**Problem to work on:**
Transcribe word for word the lines below from the line with "strings | array" through the line with "thickness of the", ends included.

**Supplied information:**
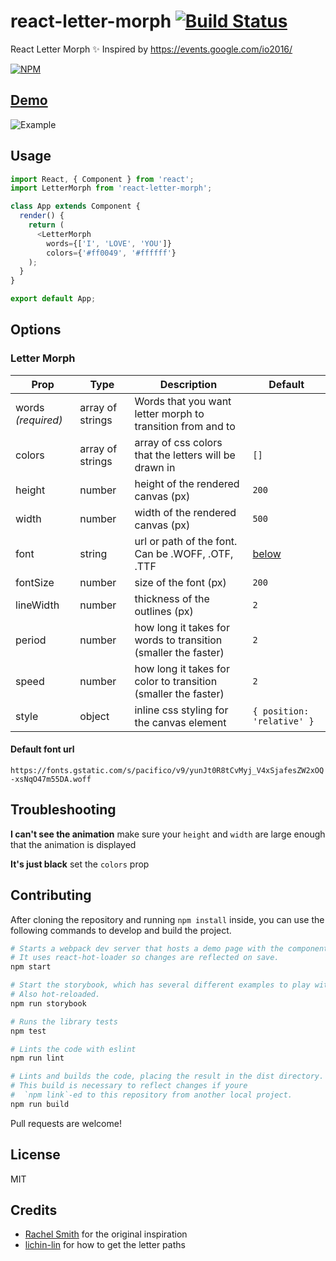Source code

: # react-letter-morph [![Build Status](https://travis-ci.org/wuweiweiwu/react-letter-morph.svg?branch=master)](https://travis-ci.org/wuweiweiwu/react-letter-morph)

React Letter Morph :sparkles: Inspired by https://events.google.com/io2016/

[![NPM](https://nodei.co/npm/react-letter-morph.png)](https://nodei.co/npm/react-letter-morph/)

## [Demo](http://weiweiwu.me/react-letter-morph)

![Example](https://media.giphy.com/media/xThtagc1XRkXN0fomA/giphy.gif)

## Usage

```javascript
import React, { Component } from 'react';
import LetterMorph from 'react-letter-morph';

class App extends Component {
  render() {
    return (
      <LetterMorph
        words={['I', 'LOVE', 'YOU']}
        colors={'#ff0049', '#ffffff'}
    );
  }
}

export default App;
```

## Options

### Letter Morph

| Prop               | Type             | Description                                                    | Default                    |
| ------------------ | ---------------- | -------------------------------------------------------------- | -------------------------- |
| words _(required)_ | array of strings | Words that you want letter morph to transition from and to     |                            |
| colors             | array of strings | array of css colors that the letters will be drawn in          | `[]`                       |
| height             | number           | height of the rendered canvas (px)                             | `200`                      |
| width              | number           | width of the rendered canvas (px)                              | `500`                      |
| font               | string           | url or path of the font. Can be .WOFF, .OTF, .TTF              | [below](#default-font-url) |
| fontSize           | number           | size of the font (px)                                          | `200`                      |
| lineWidth          | number           | thickness of the outlines (px)                                 | `2`                        |
| period             | number           | how long it takes for words to transition (smaller the faster) | `2`                        |
| speed              | number           | how long it takes for color to transition (smaller the faster) | `2`                        |
| style              | object           | inline css styling for the canvas element                      | `{ position: 'relative' }` |

#### Default font url

`https://fonts.gstatic.com/s/pacifico/v9/yunJt0R8tCvMyj_V4xSjafesZW2xOQ-xsNqO47m55DA.woff`

## Troubleshooting

**I can't see the animation** make sure your `height` and `width` are large enough that the animation is displayed

**It's just black** set the `colors` prop

## Contributing

After cloning the repository and running `npm install` inside, you can use the following commands to develop and build the project.

```sh
# Starts a webpack dev server that hosts a demo page with the component.
# It uses react-hot-loader so changes are reflected on save.
npm start

# Start the storybook, which has several different examples to play with.
# Also hot-reloaded.
npm run storybook

# Runs the library tests
npm test

# Lints the code with eslint
npm run lint

# Lints and builds the code, placing the result in the dist directory.
# This build is necessary to reflect changes if youre
#  `npm link`-ed to this repository from another local project.
npm run build
```

Pull requests are welcome!

## License

MIT

## Credits

* [Rachel Smith](https://codepen.io/rachsmith/details/ONVQWv) for the original inspiration
* [lichin-lin](https://github.com/lichin-lin) for how to get the letter paths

**Written response:**
| colors             | array of strings | array of css colors that the letters will be drawn in          | `[]`                       |
| height             | number           | height of the rendered canvas (px)                             | `200`                      |
| width              | number           | width of the rendered canvas (px)                              | `500`                      |
| font               | string           | url or path of the font. Can be .WOFF, .OTF, .TTF              | [below](#default-font-url) |
| fontSize           | number           | size of the font (px)                                          | `200`                      |
| lineWidth          | number           | thickness of the outlines (px)                                 | `2`                        |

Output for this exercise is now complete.